Friday, November 14, 2014

Syria: Obama to get out the red crayon - again?:





The MIC of US has continually proved that a) he is out of his depth and  b) is too arrogant to admit he has no friggin clue what he is doing when it comes to foreign policy matters.



His administration continues to assert that hashtag 'diplomacy' will promote peace and harmony around the world - despite daily deadly evidence to the contrary. Three years on, many hundreds of thousands of dead and displaced Syrians have paid the price for Obama's inability/unwillingness to continue America's historical role of standing up for the oppressed and murdered of our world.
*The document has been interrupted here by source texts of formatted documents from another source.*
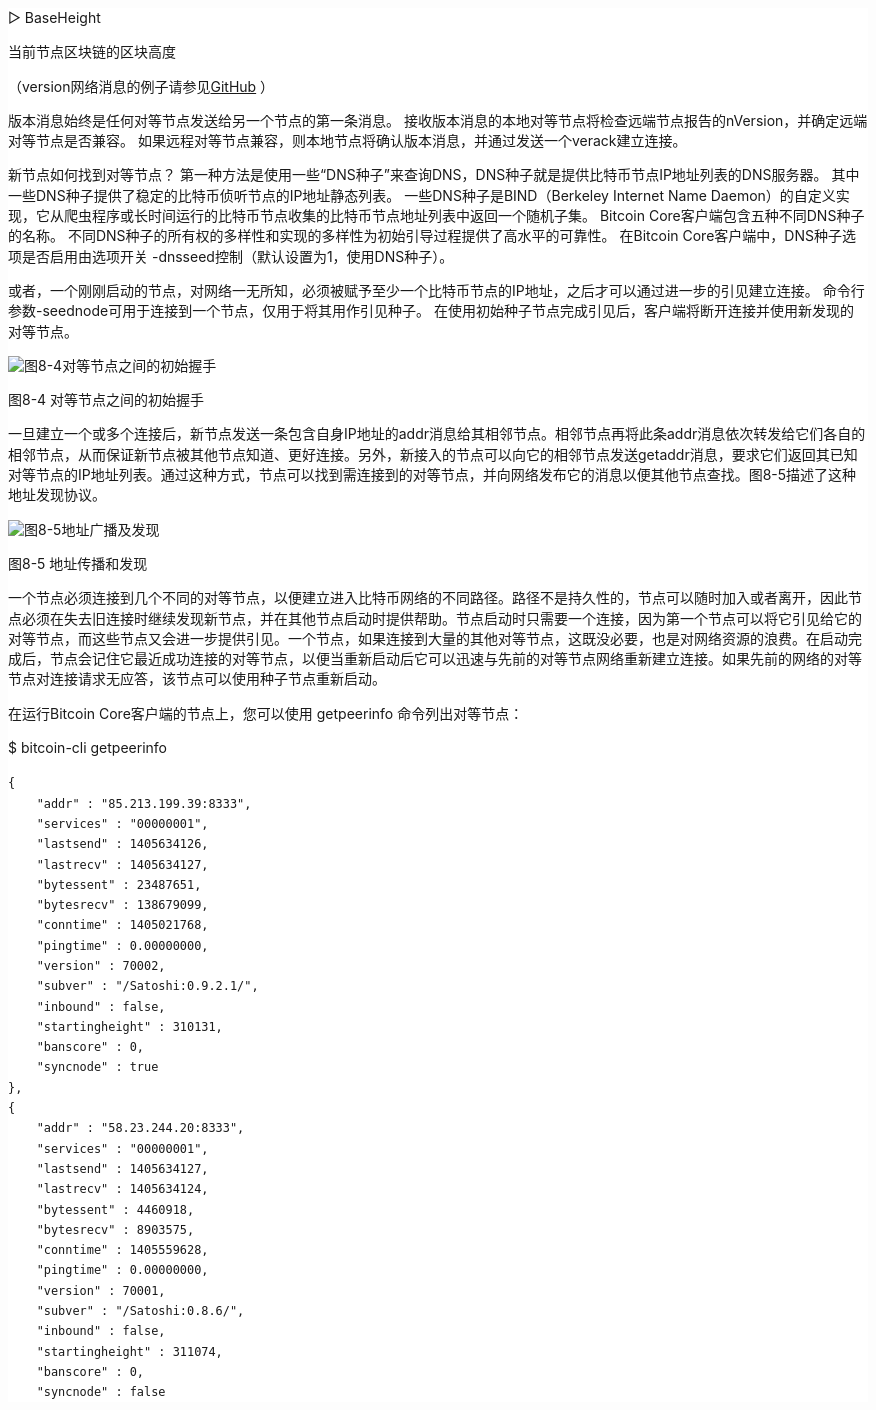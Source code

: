 ▷ BaseHeight

当前节点区块链的区块高度 

（version网络消息的例子请参见[GitHub](http://bit.ly/1qlsC7w) ）

版本消息始终是任何对等节点发送给另一个节点的第一条消息。 接收版本消息的本地对等节点将检查远端节点报告的nVersion，并确定远端对等节点是否兼容。 如果远程对等节点兼容，则本地节点将确认版本消息，并通过发送一个verack建立连接。

新节点如何找到对等节点？ 第一种方法是使用一些“DNS种子”来查询DNS，DNS种子就是提供比特币节点IP地址列表的DNS服务器。 其中一些DNS种子提供了稳定的比特币侦听节点的IP地址静态列表。 一些DNS种子是BIND（Berkeley Internet Name Daemon）的自定义实现，它从爬虫程序或长时间运行的比特币节点收集的比特币节点地址列表中返回一个随机子集。 Bitcoin Core客户端包含五种不同DNS种子的名称。 不同DNS种子的所有权的多样性和实现的多样性为初始引导过程提供了高水平的可靠性。 在Bitcoin Core客户端中，DNS种子选项是否启用由选项开关 -dnsseed控制（默认设置为1，使用DNS种子）。

或者，一个刚刚启动的节点，对网络一无所知，必须被赋予至少一个比特币节点的IP地址，之后才可以通过进一步的引见建立连接。 命令行参数-seednode可用于连接到一个节点，仅用于将其用作引见种子。 在使用初始种子节点完成引见后，客户端将断开连接并使用新发现的对等节点。

![图8-4对等节点之间的初始握手](https://github.com/bitcoinbook/bitcoinbook/blob/develop/images/mbc2_0804.png)

图8-4 对等节点之间的初始握手

一旦建立一个或多个连接后，新节点发送一条包含自身IP地址的addr消息给其相邻节点。相邻节点再将此条addr消息依次转发给它们各自的相邻节点，从而保证新节点被其他节点知道、更好连接。另外，新接入的节点可以向它的相邻节点发送getaddr消息，要求它们返回其已知对等节点的IP地址列表。通过这种方式，节点可以找到需连接到的对等节点，并向网络发布它的消息以便其他节点查找。图8-5描述了这种地址发现协议。

![图8-5地址广播及发现](https://github.com/bitcoinbook/bitcoinbook/blob/develop/images/mbc2_0805.png)

图8-5 地址传播和发现

一个节点必须连接到几个不同的对等节点，以便建立进入比特币网络的不同路径。路径不是持久性的，节点可以随时加入或者离开，因此节点必须在失去旧连接时继续发现新节点，并在其他节点启动时提供帮助。节点启动时只需要一个连接，因为第一个节点可以将它引见给它的对等节点，而这些节点又会进一步提供引见。一个节点，如果连接到大量的其他对等节点，这既没必要，也是对网络资源的浪费。在启动完成后，节点会记住它最近成功连接的对等节点，以便当重新启动后它可以迅速与先前的对等节点网络重新建立连接。如果先前的网络的对等节点对连接请求无应答，该节点可以使用种子节点重新启动。

在运行Bitcoin Core客户端的节点上，您可以使用 getpeerinfo 命令列出对等节点：

$ bitcoin-cli getpeerinfo

```
{
    "addr" : "85.213.199.39:8333",
    "services" : "00000001",
    "lastsend" : 1405634126,
    "lastrecv" : 1405634127,
    "bytessent" : 23487651,
    "bytesrecv" : 138679099,
    "conntime" : 1405021768,
    "pingtime" : 0.00000000,
    "version" : 70002,
    "subver" : "/Satoshi:0.9.2.1/",
    "inbound" : false,
    "startingheight" : 310131,
    "banscore" : 0,
    "syncnode" : true
},
{
    "addr" : "58.23.244.20:8333",
    "services" : "00000001",
    "lastsend" : 1405634127,
    "lastrecv" : 1405634124,
    "bytessent" : 4460918,
    "bytesrecv" : 8903575,
    "conntime" : 1405559628,
    "pingtime" : 0.00000000,
    "version" : 70001,
    "subver" : "/Satoshi:0.8.6/",
    "inbound" : false,
    "startingheight" : 311074,
    "banscore" : 0,
    "syncnode" : false
```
As Obama has drawn, re-drawn  and withdrawn 'red lines' matched only by ineffectual words, murdering thugs have killed their fellow countrymen, with impunity, confident that the 'leader of the free world' will do nothing: nothing except give flowery speeches, and wave the now infamous fantasy red crayon around.



Today,  Homeland Security News Wire provides what may be the administration's latest mind waffling related to their current ineffectual (non-existent?) response to the madness that continues in Syria:



U.S. new Syria strategy to seek removal of Assad in parallel with defeat of ISIS
13 November 2014
President Barack Obama’s national security team has been reviewing U.S. policy in Syria after concluding that any meaningful progress in the campaign against ISIS, let alone the defeat of the Islamist organization, may not be achievable without being accompanied by a plan to remove President Bashar al Assad from power. 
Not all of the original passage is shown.